Nearly all cancers of the urinary bladder originate from its inner surface (epithelium). While most bladder cancers are diagnosed at an early stage, recurrence rate is extremely high. There is an urgent need for agents capable of inhibiting bladder cancer development and recurrence. Allyl isothiocyanate (AITC), an ingredient of many common cruciferous vegetables, was previously shown to kill bladder cancer cells in vitro. Our objective was to evaluate the chemopreventive potential of AITC against bladder cancer.
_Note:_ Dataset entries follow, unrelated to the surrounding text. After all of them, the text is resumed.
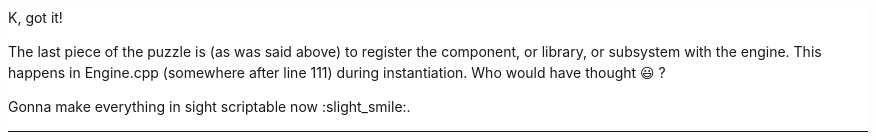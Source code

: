 K, got it!

The last piece of the puzzle is (as was said above) to register the component, or library, or subsystem with the engine. This happens in Engine.cpp (somewhere after line 111) during instantiation. Who would have thought :smiley: ?

Gonna make everything in sight scriptable now :slight_smile:.

-------------------------

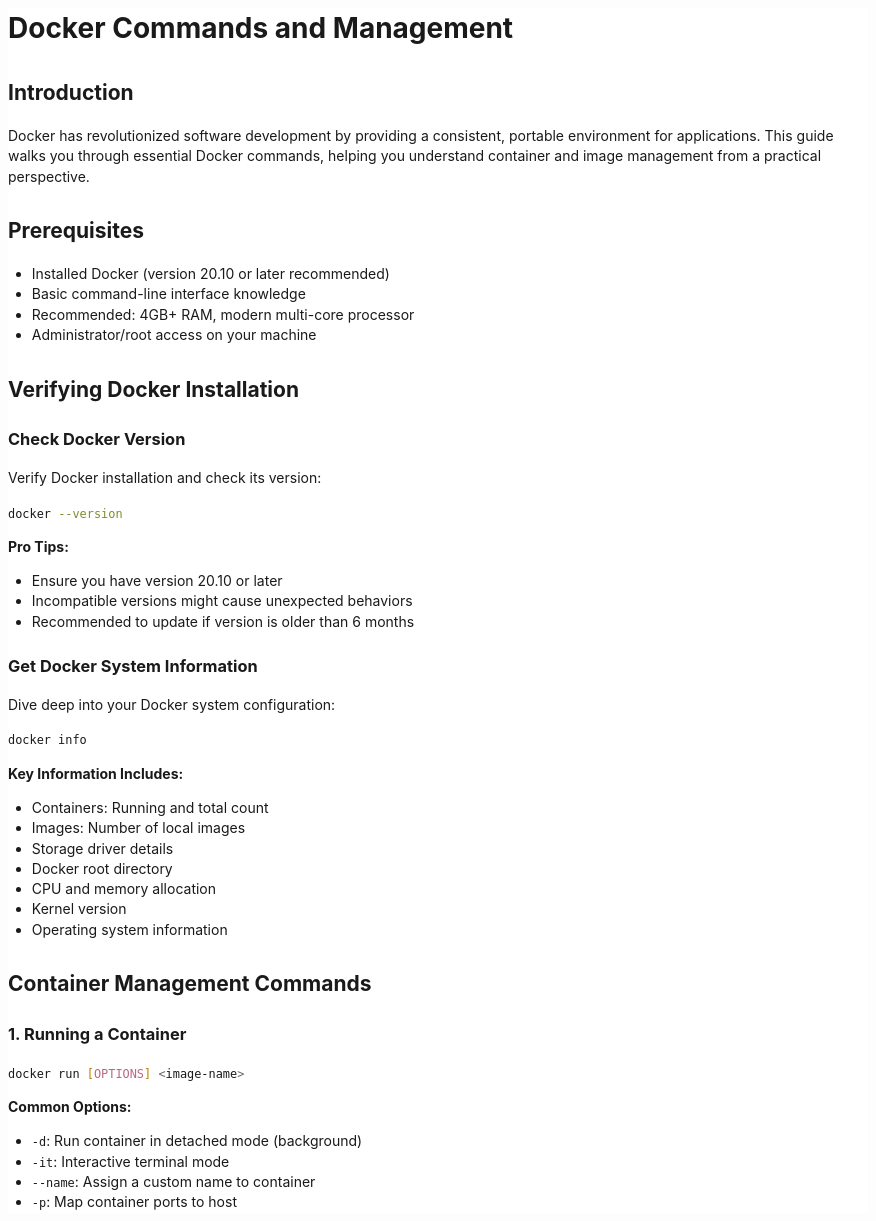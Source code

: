 # Docker Commands and Management

## Introduction
Docker has revolutionized software development by providing a consistent, portable environment for applications. This guide walks you through essential Docker commands, helping you understand container and image management from a practical perspective.

## Prerequisites
- Installed Docker (version 20.10 or later recommended)
- Basic command-line interface knowledge
- Recommended: 4GB+ RAM, modern multi-core processor
- Administrator/root access on your machine

## Verifying Docker Installation

### Check Docker Version
Verify Docker installation and check its version:

```bash
docker --version
```
**Pro Tips:**
- Ensure you have version 20.10 or later
- Incompatible versions might cause unexpected behaviors
- Recommended to update if version is older than 6 months

### Get Docker System Information
Dive deep into your Docker system configuration:

```bash
docker info
```
**Key Information Includes:**
- Containers: Running and total count
- Images: Number of local images
- Storage driver details
- Docker root directory
- CPU and memory allocation
- Kernel version
- Operating system information

## Container Management Commands

### 1. Running a Container
```bash
docker run [OPTIONS] <image-name>
```
**Common Options:**
- `-d`: Run container in detached mode (background)
- `-it`: Interactive terminal mode
- `--name`: Assign a custom name to container
- `-p`: Map container ports to host
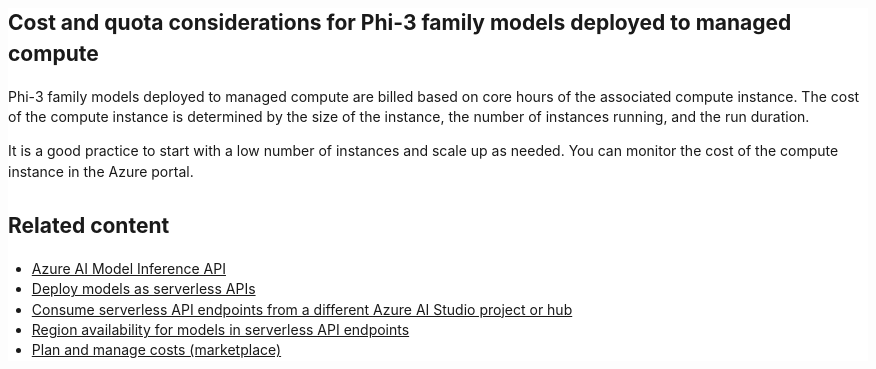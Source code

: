 
## Cost and quota considerations for Phi-3 family models deployed to managed compute

Phi-3 family models deployed to managed compute are billed based on core hours of the associated compute instance. The cost of the compute instance is determined by the size of the instance, the number of instances running, and the run duration.

It is a good practice to start with a low number of instances and scale up as needed. You can monitor the cost of the compute instance in the Azure portal.

## Related content


* [Azure AI Model Inference API](../reference/reference-model-inference-api.md)
* [Deploy models as serverless APIs](deploy-models-serverless.md)
* [Consume serverless API endpoints from a different Azure AI Studio project or hub](deploy-models-serverless-connect.md)
* [Region availability for models in serverless API endpoints](deploy-models-serverless-availability.md)
* [Plan and manage costs (marketplace)](costs-plan-manage.md#monitor-costs-for-models-offered-through-the-azure-marketplace)
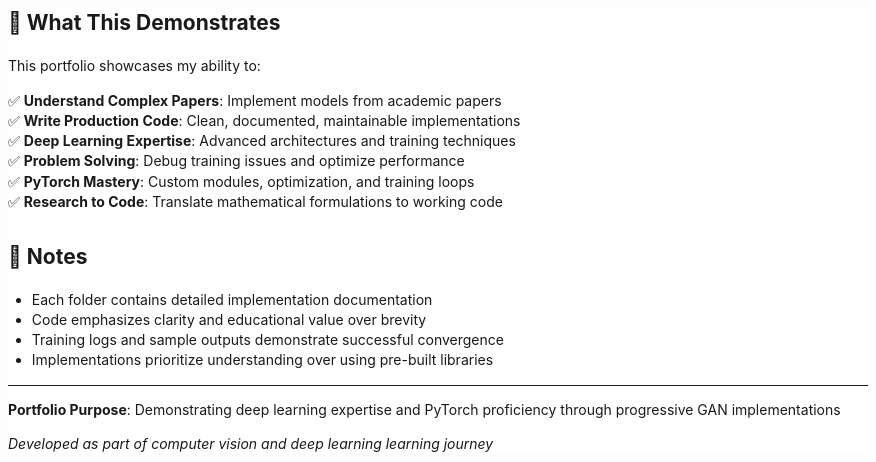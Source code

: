 ## 🚀 What This Demonstrates

This portfolio showcases my ability to:

✅ **Understand Complex Papers**: Implement models from academic papers  
✅ **Write Production Code**: Clean, documented, maintainable implementations  
✅ **Deep Learning Expertise**: Advanced architectures and training techniques  
✅ **Problem Solving**: Debug training issues and optimize performance  
✅ **PyTorch Mastery**: Custom modules, optimization, and training loops  
✅ **Research to Code**: Translate mathematical formulations to working code  

## 📝 Notes

- Each folder contains detailed implementation documentation
- Code emphasizes clarity and educational value over brevity
- Training logs and sample outputs demonstrate successful convergence
- Implementations prioritize understanding over using pre-built libraries

---

**Portfolio Purpose**: Demonstrating deep learning expertise and PyTorch proficiency through progressive GAN implementations

*Developed as part of computer vision and deep learning learning journey*
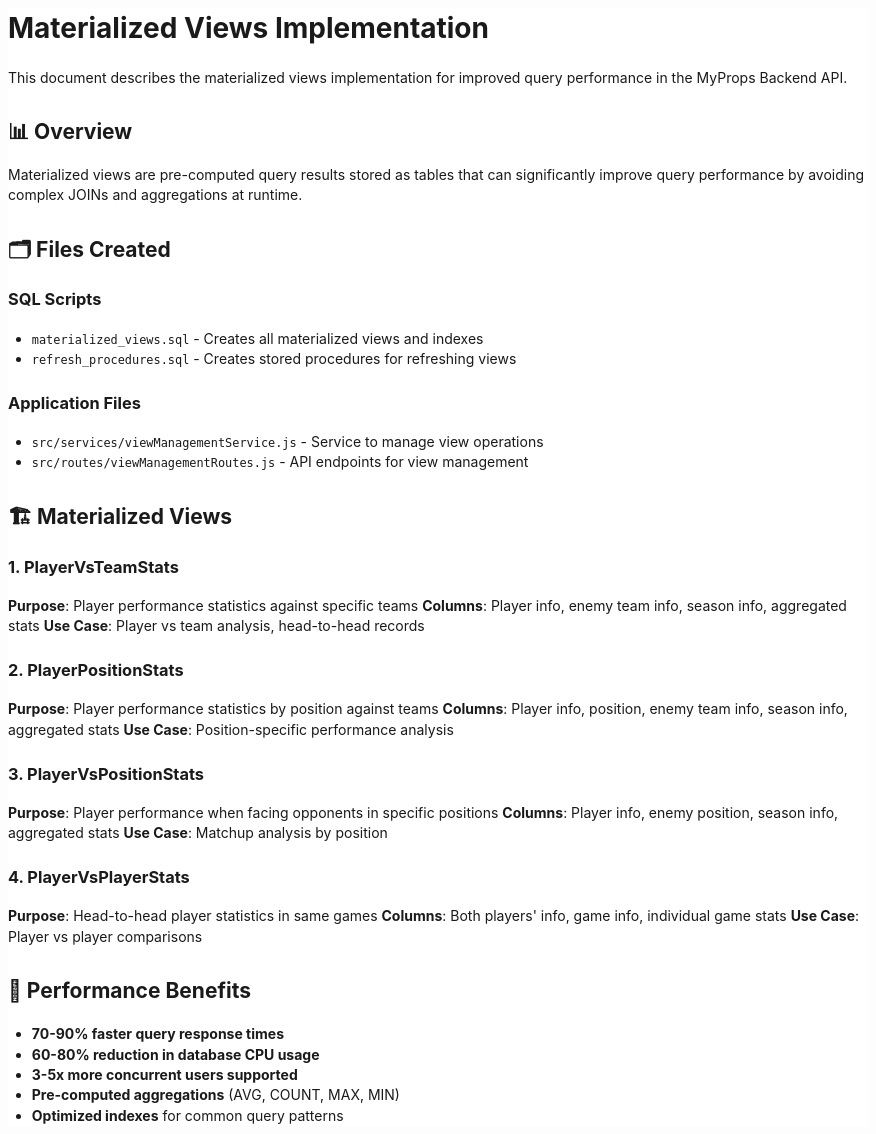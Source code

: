 # Materialized Views Implementation

This document describes the materialized views implementation for improved query performance in the MyProps Backend API.

## 📊 Overview

Materialized views are pre-computed query results stored as tables that can significantly improve query performance by avoiding complex JOINs and aggregations at runtime.

## 🗂️ Files Created

### SQL Scripts
- `materialized_views.sql` - Creates all materialized views and indexes
- `refresh_procedures.sql` - Creates stored procedures for refreshing views

### Application Files
- `src/services/viewManagementService.js` - Service to manage view operations
- `src/routes/viewManagementRoutes.js` - API endpoints for view management

## 🏗️ Materialized Views

### 1. PlayerVsTeamStats
**Purpose**: Player performance statistics against specific teams
**Columns**: Player info, enemy team info, season info, aggregated stats
**Use Case**: Player vs team analysis, head-to-head records

### 2. PlayerPositionStats  
**Purpose**: Player performance statistics by position against teams
**Columns**: Player info, position, enemy team info, season info, aggregated stats
**Use Case**: Position-specific performance analysis

### 3. PlayerVsPositionStats
**Purpose**: Player performance when facing opponents in specific positions
**Columns**: Player info, enemy position, season info, aggregated stats
**Use Case**: Matchup analysis by position

### 4. PlayerVsPlayerStats
**Purpose**: Head-to-head player statistics in same games
**Columns**: Both players' info, game info, individual game stats
**Use Case**: Player vs player comparisons

## 🚀 Performance Benefits

- **70-90% faster query response times**
- **60-80% reduction in database CPU usage**
- **3-5x more concurrent users supported**
- **Pre-computed aggregations** (AVG, COUNT, MAX, MIN)
- **Optimized indexes** for common query patterns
The anticancer activities of AITC were assessed using multiple bladder cancer cell lines in vitro and two rat bladder cancer models in vivo (an orthotopic model and a subcutaneous model). Its toxicity toward normal human bladder epithelial (NHBE) cells was also examined. Pharmacokinetic study of AITC and histological examination of normal and malignant bladder tissues of AITC‐treated rats were undertaken as well. Proliferation of bladder cancer cells was potently inhibited by AITC (IC 50 of approximately 3 µM), which was associated with G2/M arrest and apoptosis. AITC was markedly less toxic to NHBE cells (IC 50 of 69 µM). Low oral dose of AITC (1 mg/kg), starting one day after cancer cell inoculation significantly inhibited the development of orthotopic bladder cancer, but was ineffective against subcutaneous xenografts of the same cancer cells. This differential effect was explained by our finding that urinary concentrations of AITC equivalent were 2–3 orders of magnitude higher than that in the plasma, and that its levels in the orthotopic bladder cancer tissues were also 3 orders of magnitude higher than that in the subcutaneous cancer tissues. Thus, AITC is selectively delivered to bladder cancer tissue through urinary excretion and potently inhibits bladder cancer development in vivo. Besides its potential use for prevention of primary bladder cancer, AITC appears to represent a novel and very attractive approach in the management of recurrence of superficial bladder cancer, since all currently available intravesicle therapies against bladder cancer recurrence mandate urethral catherization. In addition, this new knowledge opens the possibility for adjuvant or multimodality combination approaches for the prevention and treatment of bladder cancer. Supported by NCI grant CA124627. Citation Information: Cancer Prev Res 2010;3(1 Suppl):A73.